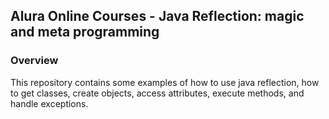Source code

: ## Alura Online Courses - Java Reflection: magic and meta programming

### Overview
This repository contains some examples of how to use java reflection, 
how to get classes, create objects, access attributes, execute methods, and handle exceptions.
--
[Work to complete]
Nothing but the lines from the one with "This repository contains" through the end of the data above should be reproduced, each exactly, both ends included.

[Output for this task]
This repository contains some examples of how to use java reflection, 
how to get classes, create objects, access attributes, execute methods, and handle exceptions.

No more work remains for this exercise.